All You Need is Love…
Fantastically, many of my friends’ young kids are falling in love with fishing. It’s an exciting time for us older blokes, as the reins of the fishing fanaticism are picked up by wide-eyed youngsters starting their own journeys of discovery in life and in fishing.
As with any obsessive pastime or hobby, you need equal amounts of love, passion, and patience – as well as some early success – to get truly hooked. A good teacher doesn’t hurt either, but what’s more important is someone who has the patience and time in their own lives to spend some of it by the ocean or on a wharf, beach, rocky outcrop, or boat to assist and oversee the formative times of a young fisherman’s journey.
I’ve often thought that teaching a young person to find a passion in life would be one of the most rewarding gifts we can give, and that’s one of the reasons why I love writing this monthly column; so that I can inspire those who already love it to keep on keeping on and hopefully light the fire of passion and focus that creates a great young angler and gives them a gift for life.
January is one of the great months of the year in Australia to inspire the next generation of fishermen – fishermen who will hopefully become custodians for the oceans and impress upon their peers, family, and friends just how important the oceans are for all of the creatures that live in them.

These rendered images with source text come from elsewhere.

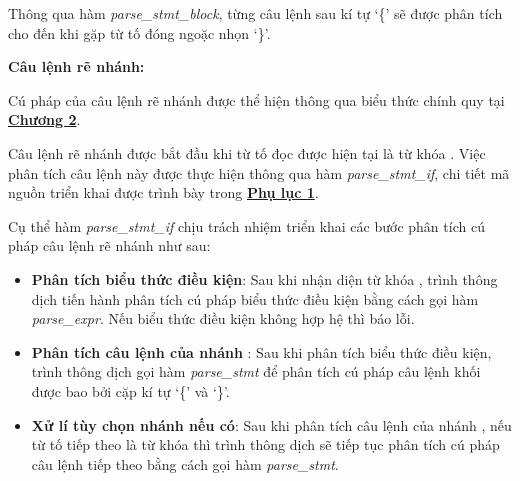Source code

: Thông qua hàm \textit{parse\_stmt\_block}, từng câu lệnh sau kí tự `\{' sẽ được phân tích cho đến khi gặp từ tố đóng ngoặc nhọn `\}'.



\textbf{Câu lệnh rẽ nhánh:} 

Cú pháp của câu lệnh rẽ nhánh được thể hiện thông qua biểu thức chính quy tại \hyperref[ch2:if_stmt]{\bf Chương 2}.

Câu lệnh rẽ nhánh được bắt đầu khi từ tố đọc được hiện tại là từ khóa . Việc phân tích câu lệnh này được thực hiện thông qua hàm \textit{parse\_stmt\_if}, chi tiết mã nguồn triển khai được trình bày trong \hyperref[ap1:stmt_when]{\bf Phụ lục 1}. %
        
        
Cụ thể hàm \textit{parse\_stmt\_if} chịu trách nhiệm triển khai các bước phân tích cú pháp câu lệnh rẽ nhánh như sau:
\begin{itemize}
    \item \textbf{Phân tích biểu thức điều kiện}: 
    Sau khi nhận diện từ khóa , trình thông dịch tiến hành phân tích cú pháp biểu thức điều kiện bằng cách gọi hàm \textit{parse\_expr}. Nếu biểu thức điều kiện không hợp hệ thì báo lỗi.
    \item \textbf{Phân tích câu lệnh của nhánh }: 
    Sau khi phân tích biểu thức điều kiện, trình thông dịch gọi hàm \textit{parse\_stmt} để phân tích cú pháp câu lệnh khối được bao bởi cặp kí tự `\{' và `\}'.
    \item \textbf{Xử lí tùy chọn nhánh  nếu có}:
    Sau khi phân tích câu lệnh của nhánh , nếu từ tố tiếp theo là từ khóa  thì trình thông dịch sẽ tiếp tục phân tích cú pháp câu lệnh tiếp theo bằng cách gọi hàm \textit{parse\_stmt}.

\end{itemize}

If you’re thinking of getting out boat fishing off the coast from Sydney during January, mahi-mahi (also known as dolphin fish) are an awesome target species. They’re fast growing and they hit hard, run fast, and taste great, and they are considered a sustainable catch by fisheries biologists.
To target mahi-mahi, troll small to medium sized skirted lures (similar to those used for a plethora of gamefish) or slow troll live baits along current lines, temperature breaks, or even better still, find floating objects and fish with baits (both cut and live) around them. If you’re fishing with live baits, let the mahi-mahi run for quite some distance before tightening up your line and hooking the fish. Once hooked, this species will run hard initially, before jumping and cartwheeling well clear of the surface. If it’s a decent size it will persist doggedly, using their deep broad frame against the current. Be careful when bringing them onboard as they bounce around a lot. If you’re using a rig with two hooks it’s not uncommon for a slow-to-react angler to get impaled by the second swinging hook, so dispatch them quickly, bleed them well, and get their sweet flesh on ice, pronto.
Of course our Sydney summer stables will be in full swing with plenty of fast-moving, small pelagics working the harbours and estuaries, mixing it up with – and even getting eaten by – larger yellowtail kingfish.
In the same estuaries, as well as offshore, the mulloway should school up at dawn and dusk and be hungry for a feed or a well presented fresh, dead, butterflied bait. Remember, they have big bony mouths so big hooks are required for successful fishing, as is setting the hook and staying tight all the way through the fight.
This January there’s plenty to smile about, so get out and spend some time teaching young boys and girls how to fish and how to respect the ocean.